**Work order**.
Reproduce word for word the lines of the listing from the first one through the one with "to indeterminate value", omitting every picture.

═══ Recorded data ═══

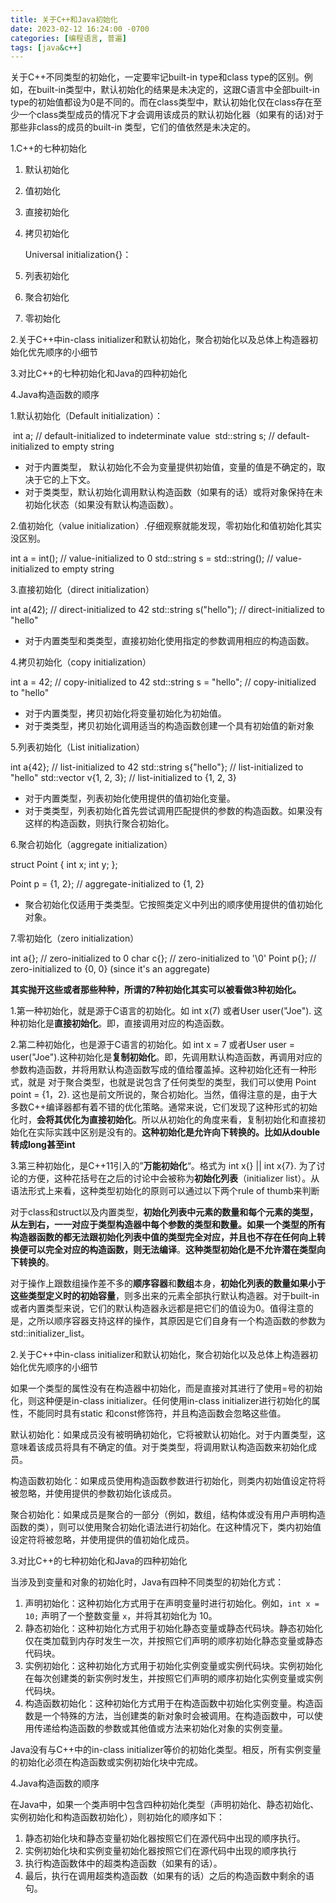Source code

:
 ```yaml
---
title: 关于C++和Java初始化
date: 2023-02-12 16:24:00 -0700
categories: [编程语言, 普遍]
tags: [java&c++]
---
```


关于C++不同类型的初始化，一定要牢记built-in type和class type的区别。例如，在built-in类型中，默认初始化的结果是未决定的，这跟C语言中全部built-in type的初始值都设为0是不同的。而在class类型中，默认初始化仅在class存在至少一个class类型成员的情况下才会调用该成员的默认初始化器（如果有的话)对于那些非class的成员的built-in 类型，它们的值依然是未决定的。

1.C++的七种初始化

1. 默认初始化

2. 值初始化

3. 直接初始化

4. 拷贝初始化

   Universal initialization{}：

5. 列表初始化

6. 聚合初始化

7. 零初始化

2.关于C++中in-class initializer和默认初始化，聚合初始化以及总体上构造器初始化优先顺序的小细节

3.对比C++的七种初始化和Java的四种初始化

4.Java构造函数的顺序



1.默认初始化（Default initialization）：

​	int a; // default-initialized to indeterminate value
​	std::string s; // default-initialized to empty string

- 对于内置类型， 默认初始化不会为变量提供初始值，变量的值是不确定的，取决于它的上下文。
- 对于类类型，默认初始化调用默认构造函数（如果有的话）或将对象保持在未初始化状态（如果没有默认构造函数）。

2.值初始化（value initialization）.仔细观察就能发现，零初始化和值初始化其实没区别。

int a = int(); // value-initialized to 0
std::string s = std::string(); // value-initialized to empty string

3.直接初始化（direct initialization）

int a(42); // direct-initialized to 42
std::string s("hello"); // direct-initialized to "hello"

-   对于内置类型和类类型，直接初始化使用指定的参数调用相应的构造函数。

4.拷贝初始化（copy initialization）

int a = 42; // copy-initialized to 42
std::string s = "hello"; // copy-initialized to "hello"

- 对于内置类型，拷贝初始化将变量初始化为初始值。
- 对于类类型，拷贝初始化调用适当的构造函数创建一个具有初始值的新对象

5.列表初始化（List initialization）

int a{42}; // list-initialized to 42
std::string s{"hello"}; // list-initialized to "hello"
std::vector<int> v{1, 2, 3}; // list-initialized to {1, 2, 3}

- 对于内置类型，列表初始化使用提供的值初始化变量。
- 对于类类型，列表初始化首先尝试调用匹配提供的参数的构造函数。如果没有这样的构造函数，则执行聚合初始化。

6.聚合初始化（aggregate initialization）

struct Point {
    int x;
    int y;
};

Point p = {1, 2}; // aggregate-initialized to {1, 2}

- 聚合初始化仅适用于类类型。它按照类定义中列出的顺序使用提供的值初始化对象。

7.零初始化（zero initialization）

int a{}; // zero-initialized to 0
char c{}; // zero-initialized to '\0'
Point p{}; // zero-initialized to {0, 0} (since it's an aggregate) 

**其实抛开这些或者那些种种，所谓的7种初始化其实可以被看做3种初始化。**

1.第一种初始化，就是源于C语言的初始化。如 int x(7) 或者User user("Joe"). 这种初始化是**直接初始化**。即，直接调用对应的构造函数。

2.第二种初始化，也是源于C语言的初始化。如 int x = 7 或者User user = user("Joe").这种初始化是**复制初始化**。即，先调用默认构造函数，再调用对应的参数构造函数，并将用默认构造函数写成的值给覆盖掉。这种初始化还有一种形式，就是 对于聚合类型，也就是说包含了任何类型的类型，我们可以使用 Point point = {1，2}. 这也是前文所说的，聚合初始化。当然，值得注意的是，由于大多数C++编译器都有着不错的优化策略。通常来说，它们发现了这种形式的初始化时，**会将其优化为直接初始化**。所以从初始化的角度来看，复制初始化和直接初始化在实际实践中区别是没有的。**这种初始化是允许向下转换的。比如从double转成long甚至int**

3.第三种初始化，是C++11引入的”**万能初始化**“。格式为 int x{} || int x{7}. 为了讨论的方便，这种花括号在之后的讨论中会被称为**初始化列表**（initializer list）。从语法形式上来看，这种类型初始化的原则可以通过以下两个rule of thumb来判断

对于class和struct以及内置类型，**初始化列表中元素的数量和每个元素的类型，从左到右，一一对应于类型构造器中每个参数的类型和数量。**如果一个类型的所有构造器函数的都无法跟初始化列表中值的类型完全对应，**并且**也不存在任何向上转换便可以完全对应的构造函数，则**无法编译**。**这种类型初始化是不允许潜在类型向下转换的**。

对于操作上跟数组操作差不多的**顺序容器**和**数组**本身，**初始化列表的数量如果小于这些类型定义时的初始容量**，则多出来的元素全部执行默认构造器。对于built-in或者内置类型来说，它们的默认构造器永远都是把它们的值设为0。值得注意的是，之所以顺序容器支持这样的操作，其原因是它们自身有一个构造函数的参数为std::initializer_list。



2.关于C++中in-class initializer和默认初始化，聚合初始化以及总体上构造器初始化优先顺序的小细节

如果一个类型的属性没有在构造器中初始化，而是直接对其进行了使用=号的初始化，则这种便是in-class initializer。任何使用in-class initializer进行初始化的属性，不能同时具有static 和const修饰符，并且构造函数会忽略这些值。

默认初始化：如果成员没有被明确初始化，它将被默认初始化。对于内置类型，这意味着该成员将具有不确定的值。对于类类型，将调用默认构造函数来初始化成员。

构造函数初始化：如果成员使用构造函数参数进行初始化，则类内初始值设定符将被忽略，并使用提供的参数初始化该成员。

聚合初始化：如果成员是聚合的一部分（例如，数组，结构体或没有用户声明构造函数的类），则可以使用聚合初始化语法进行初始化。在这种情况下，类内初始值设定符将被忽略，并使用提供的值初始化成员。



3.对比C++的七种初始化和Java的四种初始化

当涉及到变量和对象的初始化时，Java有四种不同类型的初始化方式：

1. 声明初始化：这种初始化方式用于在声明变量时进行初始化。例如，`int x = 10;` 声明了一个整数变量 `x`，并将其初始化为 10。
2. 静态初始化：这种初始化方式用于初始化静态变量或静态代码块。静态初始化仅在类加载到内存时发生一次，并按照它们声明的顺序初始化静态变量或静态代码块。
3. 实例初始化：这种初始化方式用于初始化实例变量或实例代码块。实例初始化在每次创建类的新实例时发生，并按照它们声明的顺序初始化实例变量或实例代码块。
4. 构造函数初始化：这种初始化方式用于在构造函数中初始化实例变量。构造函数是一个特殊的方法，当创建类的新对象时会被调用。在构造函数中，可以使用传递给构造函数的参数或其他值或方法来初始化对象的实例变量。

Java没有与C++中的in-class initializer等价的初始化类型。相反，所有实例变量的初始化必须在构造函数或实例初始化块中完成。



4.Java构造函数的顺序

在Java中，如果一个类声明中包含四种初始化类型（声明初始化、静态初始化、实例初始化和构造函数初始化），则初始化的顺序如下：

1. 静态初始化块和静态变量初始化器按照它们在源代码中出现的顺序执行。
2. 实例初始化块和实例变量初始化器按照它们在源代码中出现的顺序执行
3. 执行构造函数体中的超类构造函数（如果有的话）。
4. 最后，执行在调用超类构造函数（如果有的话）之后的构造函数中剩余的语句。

═══

**Solution to this problem**.
Source code

:
 ```yaml
---
title: 关于C++和Java初始化
date: 2023-02-12 16:24:00 -0700
categories: [编程语言, 普遍]
tags: [java&c++]
---
```


关于C++不同类型的初始化，一定要牢记built-in type和class type的区别。例如，在built-in类型中，默认初始化的结果是未决定的，这跟C语言中全部built-in type的初始值都设为0是不同的。而在class类型中，默认初始化仅在class存在至少一个class类型成员的情况下才会调用该成员的默认初始化器（如果有的话)对于那些非class的成员的built-in 类型，它们的值依然是未决定的。

1.C++的七种初始化

1. 默认初始化

2. 值初始化

3. 直接初始化

4. 拷贝初始化

   Universal initialization{}：

5. 列表初始化

6. 聚合初始化

7. 零初始化

2.关于C++中in-class initializer和默认初始化，聚合初始化以及总体上构造器初始化优先顺序的小细节

3.对比C++的七种初始化和Java的四种初始化

4.Java构造函数的顺序



1.默认初始化（Default initialization）：

​	int a; // default-initialized to indeterminate value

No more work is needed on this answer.